Entries shown:
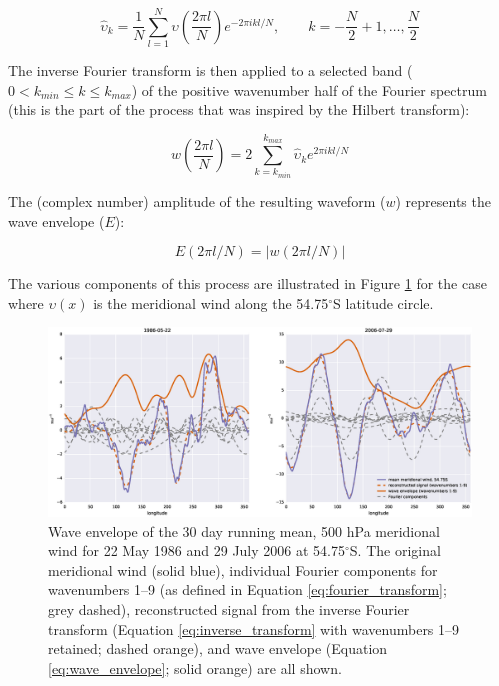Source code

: \begin{equation}\label{eq:fourier_transform}
\hat{\upsilon}_k = \frac{1}{N}\sum_{l=1}^N \upsilon \left( \frac{2 \pi l}{N} \right) e^{-2 \pi ikl/N},\qquad k = -\frac{N}{2} + 1, \dotsc, \frac{N}{2}
\end{equation}

\noindent The inverse Fourier transform is then applied to a selected band ($0 < k_{min} \leq k \leq k_{max}$) of the positive wavenumber half of the Fourier spectrum (this is the part of the process that was inspired by the Hilbert transform):

\begin{equation}\label{eq:inverse_transform}
w \left( \frac{2 \pi l}{N} \right) = 2 \sum_{k=k_{min}}^{k_{max}} \hat{\upsilon}_k e^{2\pi ikl/N}
\end{equation}

\noindent The (complex number) amplitude of the resulting waveform ($w$) represents the wave envelope ($E$):

\begin{equation}\label{eq:wave_envelope}
E(2 \pi l / N) = | w(2 \pi l / N) |
\end{equation}

\noindent The various components of this process are illustrated in Figure \ref{fig:example_hilbert} for the case where $\upsilon(x)$ is the meridional wind along the 54.75$^{\circ}$S latitude circle. 

\begin{figure}
\begin{center}
\includegraphics[width=1\columnwidth]{figures/zonalwaves/hilbert_zw_w19_va_ERAInterim_500hPa_030day-runmean_native-55S_1986-05-22_2006-07-29.eps}
\caption[Wave envelope of the 30 day running mean, 500 hPa meridional wind for 22 May 1986 and 29 July 2006 at 54.75$^{\circ}$S]{\label{fig:example_hilbert}
Wave envelope of the 30 day running mean, 500 hPa meridional wind for 22 May 1986 and 29 July 2006 at 54.75$^{\circ}$S. The original meridional wind (solid blue), individual Fourier components for wavenumbers 1--9 (as defined in Equation \ref{eq:fourier_transform}; grey dashed), reconstructed signal from the inverse Fourier transform (Equation \ref{eq:inverse_transform} with wavenumbers 1--9 retained; dashed orange), and wave envelope (Equation \ref{eq:wave_envelope}; solid orange) are all shown. %
}
\end{center}
\end{figure}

Required work: Each entry above should come back word for word, and no picture should come with it.

Task solution:
Source code

: \begin{equation}\label{eq:fourier_transform}
\hat{\upsilon}_k = \frac{1}{N}\sum_{l=1}^N \upsilon \left( \frac{2 \pi l}{N} \right) e^{-2 \pi ikl/N},\qquad k = -\frac{N}{2} + 1, \dotsc, \frac{N}{2}
\end{equation}

\noindent The inverse Fourier transform is then applied to a selected band ($0 < k_{min} \leq k \leq k_{max}$) of the positive wavenumber half of the Fourier spectrum (this is the part of the process that was inspired by the Hilbert transform):

\begin{equation}\label{eq:inverse_transform}
w \left( \frac{2 \pi l}{N} \right) = 2 \sum_{k=k_{min}}^{k_{max}} \hat{\upsilon}_k e^{2\pi ikl/N}
\end{equation}

\noindent The (complex number) amplitude of the resulting waveform ($w$) represents the wave envelope ($E$):

\begin{equation}\label{eq:wave_envelope}
E(2 \pi l / N) = | w(2 \pi l / N) |
\end{equation}

\noindent The various components of this process are illustrated in Figure \ref{fig:example_hilbert} for the case where $\upsilon(x)$ is the meridional wind along the 54.75$^{\circ}$S latitude circle. 

\begin{figure}
\begin{center}
\includegraphics[width=1\columnwidth]{figures/zonalwaves/hilbert_zw_w19_va_ERAInterim_500hPa_030day-runmean_native-55S_1986-05-22_2006-07-29.eps}
\caption[Wave envelope of the 30 day running mean, 500 hPa meridional wind for 22 May 1986 and 29 July 2006 at 54.75$^{\circ}$S]{\label{fig:example_hilbert}
Wave envelope of the 30 day running mean, 500 hPa meridional wind for 22 May 1986 and 29 July 2006 at 54.75$^{\circ}$S. The original meridional wind (solid blue), individual Fourier components for wavenumbers 1--9 (as defined in Equation \ref{eq:fourier_transform}; grey dashed), reconstructed signal from the inverse Fourier transform (Equation \ref{eq:inverse_transform} with wavenumbers 1--9 retained; dashed orange), and wave envelope (Equation \ref{eq:wave_envelope}; solid orange) are all shown. %
}
\end{center}
\end{figure}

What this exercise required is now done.